Assignment - An exact, complete copy of the entries is needed, with the pictures left out.

Data provided -
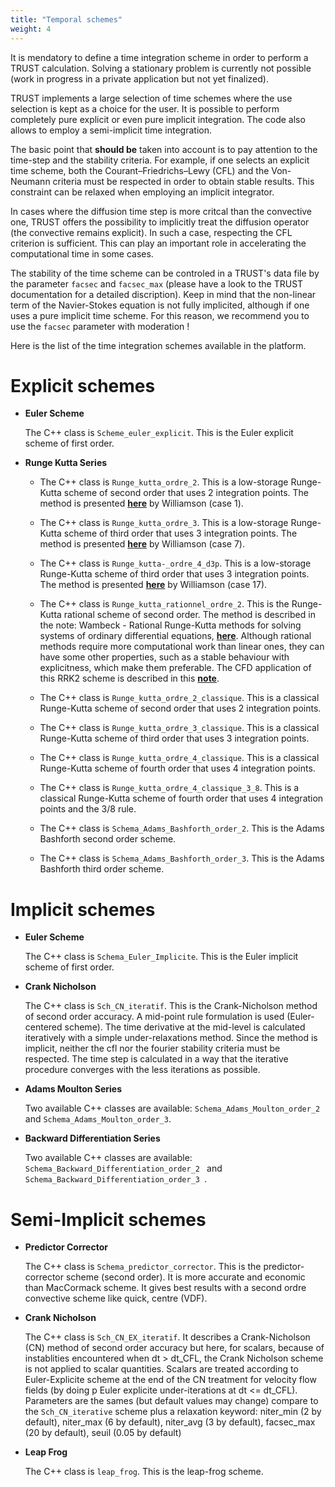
 ```yaml
---
title: "Temporal schemes"
weight: 4
---
```


It is mendatory to define a time integration scheme in order to perform a TRUST calculation. Solving a stationary problem is currently not possible (work in progress in a private application but not yet finalized). 

TRUST implements a large selection of time schemes where the use selection is kept as a choice for the user. It is possible to perform completely pure explicit or even pure implicit integration. The code also allows to employ a semi-implicit time integration.

The basic point that **should be** taken into account is to pay attention to the time-step and the stability criteria. For example, if one selects an explicit time scheme, both the Courant–Friedrichs–Lewy (CFL) and the Von-Neumann criteria must be respected in order to obtain stable results. This constraint can be relaxed when employing an implicit integrator. 

In cases where the diffusion time step is more critcal than the convective one, TRUST offers the possibility to implicitly treat the diffusion operator (the convective remains explicit). In such a case, respecting the CFL criterion is sufficient. This can play an important role in accelerating the computational time in some cases. 

The stability of the time scheme can be controled in a TRUST's data file by the parameter `facsec` and `facsec_max` (please have a look to the TRUST documentation for a detailed discription). Keep in mind that the non-linear term of the Navier-Stokes equation is not fully implicited, although if one uses a pure implicit time scheme. For this reason, we recommend you to use the `facsec` parameter with moderation !

Here is the list of the time integration schemes available in the platform.

# Explicit schemes

- **Euler Scheme**

	The C++ class is `Scheme_euler_explicit`. This is the Euler explicit scheme of first order.
	
- **Runge Kutta Series**
	
	- The C++ class is `Runge_kutta_ordre_2`. This is a low-storage Runge-Kutta scheme of second order that uses 2 integration points. The method is presented **[here](https://www.sciencedirect.com/science/article/pii/0021999180900339)** by Williamson (case 1).

	- The C++ class is `Runge_kutta_ordre_3`. This is a low-storage Runge-Kutta scheme of third order that uses 3 integration points. The method is presented **[here](https://www.sciencedirect.com/science/article/pii/0021999180900339)** by Williamson (case 7).
	
	- The C++ class is `Runge_kutta-_ordre_4_d3p`. This is a low-storage Runge-Kutta scheme of third order that uses 3 integration points. The method is presented **[here](https://www.sciencedirect.com/science/article/pii/0021999180900339)** by Williamson (case 17).
	
	- The C++ class is `Runge_kutta_rationnel_ordre_2`. This is the Runge-Kutta rational scheme of second order. The method is described in the note: Wambeck - Rational Runge-Kutta methods for solving systems of ordinary differential equations, **[here](https://link.springer.com/article/10.1007/BF02252381)**.  Although rational methods require more
computational work than linear ones, they can have some other properties, such as a stable behaviour with explicitness, which make them preferable. The CFD application of this RRK2 scheme is described in this **[note](https://link.springer.com/content/pdf/10.1007%2F3-540-13917-6_112.pdf)**. 

	- The C++ class is `Runge_kutta_ordre_2_classique`. This is a classical Runge-Kutta scheme of second order that uses 2 integration points.

	- The C++ class is `Runge_kutta_ordre_3_classique`. This is a classical Runge-Kutta scheme of third order that uses 3 integration points.

	- The C++ class is `Runge_kutta_ordre_4_classique`. This is a classical Runge-Kutta scheme of fourth order that uses 4 integration points.
 
	- The C++ class is `Runge_kutta_ordre_4_classique_3_8`. This is a classical Runge-Kutta scheme of fourth order that uses 4 integration points and the 3/8 rule.

	- The C++ class is `Schema_Adams_Bashforth_order_2`. This is the Adams Bashforth second order scheme. 

	- The C++ class is `Schema_Adams_Bashforth_order_3`. This is the Adams Bashforth third order scheme.


# Implicit schemes

- **Euler Scheme**

	The C++ class is `Schema_Euler_Implicite`. This is the Euler implicit scheme of first order.
	
- **Crank Nicholson**

	The C++ class is `Sch_CN_iteratif`. This is the Crank-Nicholson method of second order accuracy. A mid-point rule formulation is used (Euler-centered scheme). The time derivative at the mid-level is calculated iteratively with a simple under-relaxations method. Since the method is implicit, neither the cfl nor the fourier stability criteria must be respected. The time step is calculated in a way that the iterative procedure converges with the less iterations as possible.

- **Adams Moulton Series**

	Two available C++ classes are available: `Schema_Adams_Moulton_order_2` and `Schema_Adams_Moulton_order_3`.
	
- **Backward Differentiation Series**

	Two available C++ classes are available: `Schema_Backward_Differentiation_order_2 ` and `Schema_Backward_Differentiation_order_3 `.

# Semi-Implicit schemes

- **Predictor Corrector**

	The C++ class is `Schema_predictor_corrector`. This is the predictor-corrector scheme (second order). It is more accurate and economic than
MacCormack scheme. It gives best results with a second ordre convective scheme like quick, centre (VDF).

- **Crank Nicholson**

	The C++ class is `Sch_CN_EX_iteratif`. It describes a Crank-Nicholson (CN) method of second order accuracy but here, for scalars, because of instablities encountered when dt > dt\_CFL, the Crank Nicholson scheme is not applied to scalar quantities. Scalars are treated according to Euler-Explicite scheme at the end of the CN treatment for velocity flow fields (by doing p Euler explicite under-iterations at dt <= dt\_CFL). Parameters
are the sames (but default values may change) compare to the `Sch_CN_iterative` scheme plus a relaxation keyword: niter_min (2 by default), niter_max (6 by default), niter_avg (3 by default), facsec_max (20 by default), seuil (0.05 by default)

- **Leap Frog**

	The C++ class is `leap_frog`.  This is the leap-frog scheme.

Answer box -
 ```yaml
---
title: "Temporal schemes"
weight: 4
---
```


It is mendatory to define a time integration scheme in order to perform a TRUST calculation. Solving a stationary problem is currently not possible (work in progress in a private application but not yet finalized). 

TRUST implements a large selection of time schemes where the use selection is kept as a choice for the user. It is possible to perform completely pure explicit or even pure implicit integration. The code also allows to employ a semi-implicit time integration.

The basic point that **should be** taken into account is to pay attention to the time-step and the stability criteria. For example, if one selects an explicit time scheme, both the Courant–Friedrichs–Lewy (CFL) and the Von-Neumann criteria must be respected in order to obtain stable results. This constraint can be relaxed when employing an implicit integrator. 

In cases where the diffusion time step is more critcal than the convective one, TRUST offers the possibility to implicitly treat the diffusion operator (the convective remains explicit). In such a case, respecting the CFL criterion is sufficient. This can play an important role in accelerating the computational time in some cases. 

The stability of the time scheme can be controled in a TRUST's data file by the parameter `facsec` and `facsec_max` (please have a look to the TRUST documentation for a detailed discription). Keep in mind that the non-linear term of the Navier-Stokes equation is not fully implicited, although if one uses a pure implicit time scheme. For this reason, we recommend you to use the `facsec` parameter with moderation !

Here is the list of the time integration schemes available in the platform.

# Explicit schemes

- **Euler Scheme**

	The C++ class is `Scheme_euler_explicit`. This is the Euler explicit scheme of first order.
	
- **Runge Kutta Series**
	
	- The C++ class is `Runge_kutta_ordre_2`. This is a low-storage Runge-Kutta scheme of second order that uses 2 integration points. The method is presented **[here](https://www.sciencedirect.com/science/article/pii/0021999180900339)** by Williamson (case 1).

	- The C++ class is `Runge_kutta_ordre_3`. This is a low-storage Runge-Kutta scheme of third order that uses 3 integration points. The method is presented **[here](https://www.sciencedirect.com/science/article/pii/0021999180900339)** by Williamson (case 7).
	
	- The C++ class is `Runge_kutta-_ordre_4_d3p`. This is a low-storage Runge-Kutta scheme of third order that uses 3 integration points. The method is presented **[here](https://www.sciencedirect.com/science/article/pii/0021999180900339)** by Williamson (case 17).
	
	- The C++ class is `Runge_kutta_rationnel_ordre_2`. This is the Runge-Kutta rational scheme of second order. The method is described in the note: Wambeck - Rational Runge-Kutta methods for solving systems of ordinary differential equations, **[here](https://link.springer.com/article/10.1007/BF02252381)**.  Although rational methods require more
computational work than linear ones, they can have some other properties, such as a stable behaviour with explicitness, which make them preferable. The CFD application of this RRK2 scheme is described in this **[note](https://link.springer.com/content/pdf/10.1007%2F3-540-13917-6_112.pdf)**. 

	- The C++ class is `Runge_kutta_ordre_2_classique`. This is a classical Runge-Kutta scheme of second order that uses 2 integration points.

	- The C++ class is `Runge_kutta_ordre_3_classique`. This is a classical Runge-Kutta scheme of third order that uses 3 integration points.

	- The C++ class is `Runge_kutta_ordre_4_classique`. This is a classical Runge-Kutta scheme of fourth order that uses 4 integration points.
 
	- The C++ class is `Runge_kutta_ordre_4_classique_3_8`. This is a classical Runge-Kutta scheme of fourth order that uses 4 integration points and the 3/8 rule.

	- The C++ class is `Schema_Adams_Bashforth_order_2`. This is the Adams Bashforth second order scheme. 

	- The C++ class is `Schema_Adams_Bashforth_order_3`. This is the Adams Bashforth third order scheme.


# Implicit schemes

- **Euler Scheme**

	The C++ class is `Schema_Euler_Implicite`. This is the Euler implicit scheme of first order.
	
- **Crank Nicholson**

	The C++ class is `Sch_CN_iteratif`. This is the Crank-Nicholson method of second order accuracy. A mid-point rule formulation is used (Euler-centered scheme). The time derivative at the mid-level is calculated iteratively with a simple under-relaxations method. Since the method is implicit, neither the cfl nor the fourier stability criteria must be respected. The time step is calculated in a way that the iterative procedure converges with the less iterations as possible.

- **Adams Moulton Series**

	Two available C++ classes are available: `Schema_Adams_Moulton_order_2` and `Schema_Adams_Moulton_order_3`.
	
- **Backward Differentiation Series**

	Two available C++ classes are available: `Schema_Backward_Differentiation_order_2 ` and `Schema_Backward_Differentiation_order_3 `.

# Semi-Implicit schemes

- **Predictor Corrector**

	The C++ class is `Schema_predictor_corrector`. This is the predictor-corrector scheme (second order). It is more accurate and economic than
MacCormack scheme. It gives best results with a second ordre convective scheme like quick, centre (VDF).

- **Crank Nicholson**

	The C++ class is `Sch_CN_EX_iteratif`. It describes a Crank-Nicholson (CN) method of second order accuracy but here, for scalars, because of instablities encountered when dt > dt\_CFL, the Crank Nicholson scheme is not applied to scalar quantities. Scalars are treated according to Euler-Explicite scheme at the end of the CN treatment for velocity flow fields (by doing p Euler explicite under-iterations at dt <= dt\_CFL). Parameters
are the sames (but default values may change) compare to the `Sch_CN_iterative` scheme plus a relaxation keyword: niter_min (2 by default), niter_max (6 by default), niter_avg (3 by default), facsec_max (20 by default), seuil (0.05 by default)

- **Leap Frog**

	The C++ class is `leap_frog`.  This is the leap-frog scheme.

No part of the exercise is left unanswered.